WORK INSTRUCTIONS
In the records, find every line with the word "figures" and copy it out.

DATASET EXTRACT
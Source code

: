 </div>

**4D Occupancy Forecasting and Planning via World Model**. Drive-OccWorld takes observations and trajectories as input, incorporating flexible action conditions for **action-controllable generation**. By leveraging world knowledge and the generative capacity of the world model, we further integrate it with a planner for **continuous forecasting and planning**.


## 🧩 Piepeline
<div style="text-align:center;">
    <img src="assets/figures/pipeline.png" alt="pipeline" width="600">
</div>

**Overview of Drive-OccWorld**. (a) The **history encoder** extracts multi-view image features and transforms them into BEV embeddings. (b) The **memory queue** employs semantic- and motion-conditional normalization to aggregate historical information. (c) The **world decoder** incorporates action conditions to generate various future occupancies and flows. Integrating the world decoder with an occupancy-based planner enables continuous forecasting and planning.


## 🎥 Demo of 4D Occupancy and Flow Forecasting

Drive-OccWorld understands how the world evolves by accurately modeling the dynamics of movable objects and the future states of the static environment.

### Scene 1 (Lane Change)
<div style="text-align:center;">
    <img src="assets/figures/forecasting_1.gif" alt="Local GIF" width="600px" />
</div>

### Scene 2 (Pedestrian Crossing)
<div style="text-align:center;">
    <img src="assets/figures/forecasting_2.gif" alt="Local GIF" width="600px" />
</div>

TASK RESULT
    <img src="assets/figures/pipeline.png" alt="pipeline" width="600">
    <img src="assets/figures/forecasting_1.gif" alt="Local GIF" width="600px" />
    <img src="assets/figures/forecasting_2.gif" alt="Local GIF" width="600px" />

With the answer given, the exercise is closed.